Progressing towards the utopian vision of a smart city
Much has been written over the past couple of years around the topic of smart cities.
The utopian vision of the smart city often involves carefully orchestrated traffic and public transport systems, connected with internet protocol (IP) security cameras, solar power generators, well-functioning water and sanitation services, city-wide access and payment solutions using smartcards and biometrics.
It evokes images of the digital cityscapes seen in the popular video game, The Sims. While in reality, South Africa may have to wait some time to see these kinds of integrated city-wide systems, the good news is that the first steps on the journey to smart cities are starting to materialise.
In the country’s economic hub of Johannesburg, citizen reporting initiatives allow individuals to report issues with road conditions, community safety, and waste management.
Find and Fix app
In the case of the Johannesburg Road Agency’s (JRA) Find and Fix app, people can report potholes and other road maintenance issues, supported with images taken on the phone’s camera, and automatic geolocation data recorded from the smartphone’s global positioning system (GPS). These reports are plugged into the JRA’s backend systems - which sees crews of maintenance staff being dispatched to solve the reported problems.
Similar pilots are now in progress with city authorities the areas of waste management and community security forums. These services use the same reporting platform, with different user interfaces to the customer at the front end, and custom integration to the relevant authority on the back end.
In the private sector, the reporting platform has even been applied to the world of facilities management, to ease the process of reporting and fixing building maintenance issues. It can be adapted and scaled in many different directions.
We believe these examples are something of a portend for the future. If step one is all about 'human-generated' data (reports on potholes, for example), then step two will involve integrating machine-generated data (such as connected cameras that estimate the wait time at public bus terminals, or in queues at your local Home Affairs office).
Interpretation of data
In this step, sophisticated algorithms interpret these various data sources - from sensors, cameras, or any other kind of connected device - and produce useful insights to citizens. So, an IP camera records the density of people waiting at a bus terminal, and translates it into a 'likely waiting time' indication for people heading to the terminal.
With rich flows of human-generated and machine-generated data, city authorities and administrators get far more accurate view of the services under their control, and the issues facing citizens. This forms the basis for improved decision-making - from budgeting decisions, to public transport planning, traffic management strategies, policing issues, and more.

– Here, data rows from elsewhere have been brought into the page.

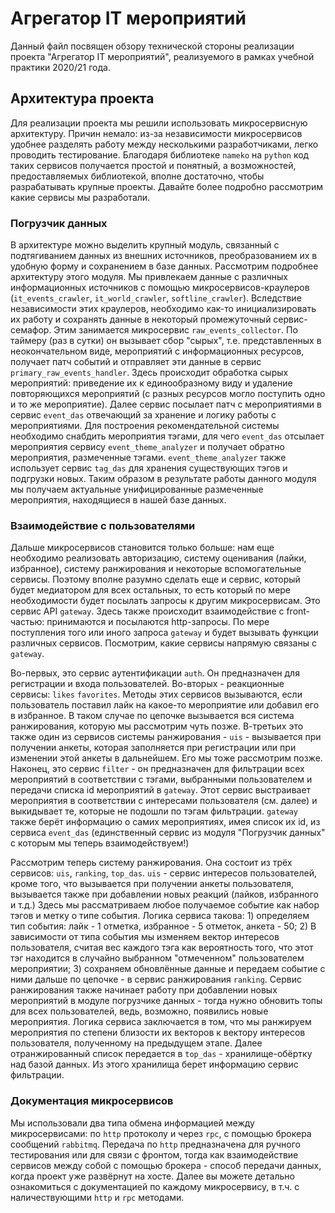 # Агрегатор IT мероприятий

Данный файл посвящен обзору технической стороны реализации проекта "Агрегатор IT мероприятий", реализуемого в рамках учебной практики 2020/21 года.

## Архитектура проекта

Для реализации проекта мы решили использовать микросервисную архитектуру. Причин немало: из-за независимости микросервисов удобнее разделять работу между несколькими разработчиками, легко проводить тестирование. Благодаря библиотеке `nameko` на `python` код таких сервисов получается простой и понятный, а возможностей, предоставляемых библиотекой, вполне достаточно, чтобы разрабатывать крупные проекты. Давайте более подробно рассмотрим какие сервисы мы разработали.

### Погрузчик данных

В архитектуре можно выделить крупный модуль, связанный с подтягиванием данных из внешних источников, преобразованием их в удобную форму и сохранением в базе данных. Рассмотрим подробнее архитектуру этого модуля. Мы привлекаем данные с различных информационных источников с помощью микросервисов-краулеров (`it_events_crawler`, `it_world_crawler`, `softline_crawler`). Вследствие независимости этих краулеров, необходимо как-то инициализировать их работу и сохранять данные в некоторый промежуточный сервис-семафор. Этим занимается микросервис `raw_events_collector`. По таймеру (раз в сутки) он вызывает сбор "сырых", т.е. представленных в неокончательном виде, мероприятий с информационных ресурсов, получает патч событий и отправляет эти данные в сервис `primary_raw_events_handler`. Здесь происходит обработка сырых мероприятий: приведение их к единообразному виду и удаление повторяющихся мероприятий (с разных ресурсов могло поступить одно и то же мероприятие). Далее сервис посылает патч с мероприятиями в сервис `event_das` отвечающий за хранение и логику работы с мероприятиями. Для построения рекомендательной системы необходимо снабдить мероприятия тэгами, для чего `event_das` отсылает мероприятия сервису `event_theme_analyzer` и получает обратно мероприятия, размеченные тэгами. `event_theme_analyzer` также использует сервис `tag_das` для хранения существующих тэгов и подгрузки новых. Таким образом в результате работы данного модуля мы получаем актуальные унифицированные размеченные мероприятия, находящиеся в нашей базе данных.

### Взаимодействие с пользователями

Дальше микросервисов становится только больше: нам еще необходимо реализовать авторизацию, систему оценивания (лайки, избранное), систему ранжирования и некоторые вспомогательные сервисы. Поэтому вполне разумно сделать еще и сервис, который будет медиатором для всех остальных, то есть который по мере необходимости будет посылать запросы к другим микросервисам. Это сервис API `gateway`. Здесь также происходит взаимодействие с front-частью: принимаются и посылаются http-запросы. По мере поступления того или иного запроса `gateway` и будет вызывать функции различных сервисов. Посмотрим, какие сервисы напрямую связаны с `gateway`.

Во-первых, это сервис аутентификации `auth`. Он предназначен для регистрации и входа пользователей. Во-вторых - реакционные сервисы: `likes` `favorites`. Методы этих сервисов вызываются, если пользователь поставил лайк на какое-то мероприятие или добавил его в избранное. В таком случае по цепочке вызывается вся система ранжирования, которую мы рассмотрим чуть позже. В-третьих это также один из сервисов системы ранжирования - `uis` - вызывается при получении анкеты, которая заполняется при регистрации или при изменении этой анкеты в дальнейшем. Его мы тоже рассмотрим позже. Наконец, это сервис `filter` - он предназначен для фильтрации всех мероприятий в соответствии с тэгами, выбранными пользователем и передачи списка id мероприятий в `gateway`. Этот сервис выстраивает мероприятия в соответствии с интересами пользователя (см. далее) и выкидывает те, которые не подошли по тэгам фильтрации. `gateway` также берёт информацию о самих мероприятиях, имея список их id, из сервиса `event_das` (единственный сервис из модуля "Погрузчик данных" с которым мы теперь взаимодействуем!)

Рассмотрим теперь систему ранжирования. Она состоит из трёх сервисов: `uis`, `ranking`, `top_das`. `uis` - сервис интересов пользователей, кроме того, что вызывается при получении анкеты пользователя, вызывается также при добавлении новых реакций (лайков, избранного и т.д.) Здесь мы рассматриваем любое получаемое событие как набор тэгов и метку о типе события. Логика сервиса такова: 1) определяем тип события: лайк - 1 отметка, избранное - 5 отметок, анкета - 50; 2) В зависимости от типа события мы изменяем вектор интересов пользователя, считая вес каждого тэга как вероятность того, что этот тэг находится в случайно выбранном "отмеченном" пользователем мероприятии; 3) сохраняем обновлённые данные и передаем событие с ними дальше по цепочке - в сервис ранжирования `ranking`. Сервис ранжирования также начинает работу при добавлении новых мероприятий в модуле погрузчике данных - тогда нужно обновить топы для всех пользователей, ведь, возможно, появились новые мероприятия. Логика сервиса заключается в том, что мы ранжируем мероприятия по степени близости их векторов к вектору интересов пользователя, полученному на предыдущем этапе. Далее отранжированный список передается в `top_das` - хранилище-обёртку над базой данных. Из этого хранилища берет информацию сервис фильтрации.

### Документация микросервисов

Мы использовали два типа обмена информацией между микросервисами: по `http` протоколу и через `rpc`, с помощью брокера сообщений `rabbitmq`. Передача по `http` предназначена для ручного тестирования или для связи с фронтом, тогда как взаимодействие сервисов между собой с помощью брокера - способ передачи данных, когда проект уже развёрнут на хосте. Далее вы можете детально ознакомиться с документацией по каждому микросервису, в т.ч. с наличествующими `http` и `rpc` методами.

In our vision for the future of South African smart cities, reaching step three requires other elements to fall into place. In this step, ubiquitous smartphone penetration and the proliferation of free urban Wi-Fi networks are required. Fortunately, these bigger infrastructure and environmental requirements will likely become a reality within the next few years.
Step three is essentially defined as:
- The mass-scale adoption of citizen reporting and engagement tools.
- A wide array of smart city services across many areas of service delivery and many different departments or city authorities.
- Big data insights that are processed by sophisticated systems, using machine learning.
In this way, the flood of incoming data is handled in real-time by processing systems. These systems can dynamically alter the timing of traffic lights, the schedules of maintenance and sanitation crews, the dispatching of emergency teams, the routings of trains and buses, or indeed just about any other form of smart city service.
By following this logical sequence and taking things step-by-step, we’ll learn about the optimal ways to configure our systems and to learn from the data. Ultimately, if we get this right, there is no reason why we cannot progress towards our utopian vision of the smart city.